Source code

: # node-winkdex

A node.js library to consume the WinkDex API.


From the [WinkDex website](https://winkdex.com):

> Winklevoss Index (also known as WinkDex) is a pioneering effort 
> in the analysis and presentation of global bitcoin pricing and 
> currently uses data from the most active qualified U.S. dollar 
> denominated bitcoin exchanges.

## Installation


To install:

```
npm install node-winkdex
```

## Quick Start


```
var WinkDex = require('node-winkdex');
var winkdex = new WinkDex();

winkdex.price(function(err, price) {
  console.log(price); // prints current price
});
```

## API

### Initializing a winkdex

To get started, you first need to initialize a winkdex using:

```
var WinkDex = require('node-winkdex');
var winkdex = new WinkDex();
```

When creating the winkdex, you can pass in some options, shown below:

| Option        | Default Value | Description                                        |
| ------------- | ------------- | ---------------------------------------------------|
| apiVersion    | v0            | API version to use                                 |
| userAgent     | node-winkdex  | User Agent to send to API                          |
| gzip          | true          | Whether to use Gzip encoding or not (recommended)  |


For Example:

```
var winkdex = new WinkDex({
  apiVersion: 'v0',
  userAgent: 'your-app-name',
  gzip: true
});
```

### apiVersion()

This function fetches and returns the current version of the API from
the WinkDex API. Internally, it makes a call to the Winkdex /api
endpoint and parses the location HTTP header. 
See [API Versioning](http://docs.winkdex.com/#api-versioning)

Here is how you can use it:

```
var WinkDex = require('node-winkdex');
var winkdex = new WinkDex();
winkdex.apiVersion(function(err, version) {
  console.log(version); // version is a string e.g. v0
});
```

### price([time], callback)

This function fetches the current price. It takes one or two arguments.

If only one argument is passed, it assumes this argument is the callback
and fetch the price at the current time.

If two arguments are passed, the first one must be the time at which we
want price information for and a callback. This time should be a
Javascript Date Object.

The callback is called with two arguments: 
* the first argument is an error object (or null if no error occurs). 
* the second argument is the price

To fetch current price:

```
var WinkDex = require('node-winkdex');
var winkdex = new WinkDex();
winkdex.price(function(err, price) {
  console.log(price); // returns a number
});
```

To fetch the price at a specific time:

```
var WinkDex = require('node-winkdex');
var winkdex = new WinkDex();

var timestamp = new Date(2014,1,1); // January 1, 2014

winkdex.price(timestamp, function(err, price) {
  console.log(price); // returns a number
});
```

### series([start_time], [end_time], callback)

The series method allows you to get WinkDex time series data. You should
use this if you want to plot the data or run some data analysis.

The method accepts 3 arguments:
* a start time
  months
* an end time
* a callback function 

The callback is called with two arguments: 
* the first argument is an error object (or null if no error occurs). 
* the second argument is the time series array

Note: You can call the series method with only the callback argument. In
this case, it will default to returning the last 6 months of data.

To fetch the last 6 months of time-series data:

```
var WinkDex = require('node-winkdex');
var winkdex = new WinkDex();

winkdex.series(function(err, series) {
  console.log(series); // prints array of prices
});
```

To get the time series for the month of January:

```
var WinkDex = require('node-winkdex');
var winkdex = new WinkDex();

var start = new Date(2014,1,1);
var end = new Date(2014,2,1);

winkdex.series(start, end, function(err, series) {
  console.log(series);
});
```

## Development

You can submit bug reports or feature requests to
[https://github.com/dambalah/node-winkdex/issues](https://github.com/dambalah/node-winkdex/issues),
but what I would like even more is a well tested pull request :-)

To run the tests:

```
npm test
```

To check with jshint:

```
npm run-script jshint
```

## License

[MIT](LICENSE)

What the task requires:
Which lines of the material above hold the string "array"? Pull them out.

Answer space:
* the second argument is the time series array
  console.log(series); // prints array of prices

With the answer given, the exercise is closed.